- [Exercise requirements]:
A faithful copy is required: retype the records from their first line through the line with "发布时间|2020-11-06", and omit the pictures.

Items from a dataset:
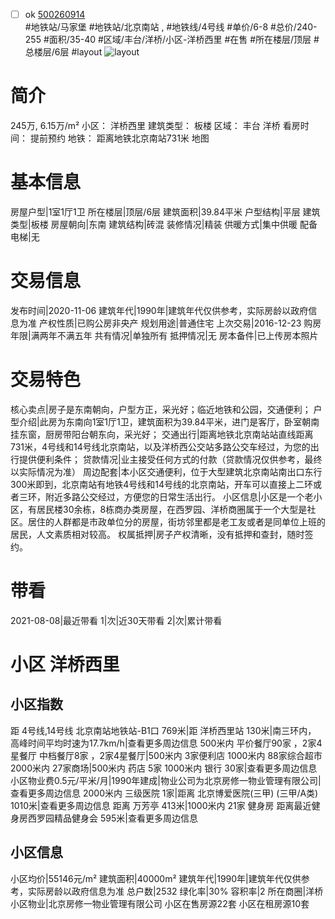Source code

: - [ ] ok [500260914](https://bj.5i5j.com/ershoufang/500260914.html)  
 #地铁站/马家堡 #地铁站/北京南站 ,  #地铁线/4号线
#单价/6-8 #总价/240-255 #面积/35-40   #区域/丰台/洋桥/小区-洋桥西里 #在售 #所在楼层/顶层 #总楼层/6层 #layout 
![layout](http://image2.5i5j.com//group1/M00/9D/60/CgqJMl1nv3uAS3GzAAIVSD10kiU318.jpg_P5.jpg) 
# 简介 
 245万,  6.15万/m² 
小区： 洋桥西里
建筑类型： 板楼
区域： 丰台 洋桥
看房时间： 提前预约
地铁： 距离地铁北京南站731米 地图
# 基本信息 
 房屋户型|1室1厅1卫
所在楼层|顶层/6层
建筑面积|39.84平米
户型结构|平层
建筑类型|板楼
房屋朝向|东南
建筑结构|砖混
装修情况|精装
供暖方式|集中供暖
配备电梯|无
# 交易信息 
 发布时间|2020-11-06
建筑年代|1990年|建筑年代仅供参考，实际房龄以政府信息为准
产权性质|已购公房非央产
规划用途|普通住宅
上次交易|2016-12-23
购房年限|满两年不满五年
共有情况|单独所有
抵押情况|无
房本备件|已上传房本照片
# 交易特色 
 核心卖点|房子是东南朝向，户型方正，采光好；临近地铁和公园，交通便利；
户型介绍|此房为东南向1室1厅1卫，建筑面积为39.84平米，进门是客厅，卧室朝南挂东窗，厨房带阳台朝东向，采光好；
交通出行|距离地铁北京南站站直线距离731米，4号线和14号线北京南站，以及洋桥西公交站多路公交车经过，为您的出行提供便利条件；
贷款情况|业主接受任何方式的付款（贷款情况仅供参考，最终以实际情况为准）
周边配套|本小区交通便利，位于大型建筑北京南站南出口东行300米即到，北京南站有地铁4号线和14号线的北京南站，开车可以直接上二环或者三环，附近多路公交经过，方便您的日常生活出行。
小区信息|小区是一个老小区，有居民楼30余栋，8栋商办类房屋，在西罗园、洋桥商圈属于一个大型是社区。居住的人群都是市政单位分的房屋，街坊邻里都是老工友或者是同单位上班的居民，人文素质相对较高。
权属抵押|房子产权清晰，没有抵押和查封，随时签约。
# 带看 
 2021-08-08|最近带看	 1|次|近30天带看	 2|次|累计带看
# 小区 洋桥西里
## 小区指数 
 距 4号线,14号线 北京南站地铁站-B1口 769米|距 洋桥西里站 130米|南三环内， 高峰时间平均时速为17.7km/h|查看更多周边信息
500米内 平价餐厅90家 ，2家4星餐厅
中档餐厅8家 ，2家4星餐厅|500米内 3家便利店
1000米内 88家综合超市
2000米内 27家商场|500米内 药店 5家
1000米内 银行 30家|查看更多周边信息
小区物业费0.5元/平米/月|1990年建成|物业公司为北京房修一物业管理有限公司|查看更多周边信息
2000米内 三级医院 1家|距离 北京博爱医院(三甲) (三甲/A类) 1010米|查看更多周边信息
距离 万芳亭 413米|1000米内 21家 健身房
距离最近健身房西罗园精品健身会 595米|查看更多周边信息
## 小区信息 
 小区均价|55146元/m²
建筑面积|40000m²
建筑年代|1990年|建筑年代仅供参考，实际房龄以政府信息为准
总户数|2532
绿化率|30%
容积率|2
所在商圈|洋桥
小区物业|北京房修一物业管理有限公司
小区在售房源22套
小区在租房源10套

- [Solution to this problem]:
Source code

: - [ ] ok [500260914](https://bj.5i5j.com/ershoufang/500260914.html)  
 #地铁站/马家堡 #地铁站/北京南站 ,  #地铁线/4号线
#单价/6-8 #总价/240-255 #面积/35-40   #区域/丰台/洋桥/小区-洋桥西里 #在售 #所在楼层/顶层 #总楼层/6层 #layout 
![layout](http://image2.5i5j.com//group1/M00/9D/60/CgqJMl1nv3uAS3GzAAIVSD10kiU318.jpg_P5.jpg) 
# 简介 
 245万,  6.15万/m² 
小区： 洋桥西里
建筑类型： 板楼
区域： 丰台 洋桥
看房时间： 提前预约
地铁： 距离地铁北京南站731米 地图
# 基本信息 
 房屋户型|1室1厅1卫
所在楼层|顶层/6层
建筑面积|39.84平米
户型结构|平层
建筑类型|板楼
房屋朝向|东南
建筑结构|砖混
装修情况|精装
供暖方式|集中供暖
配备电梯|无
# 交易信息 
 发布时间|2020-11-06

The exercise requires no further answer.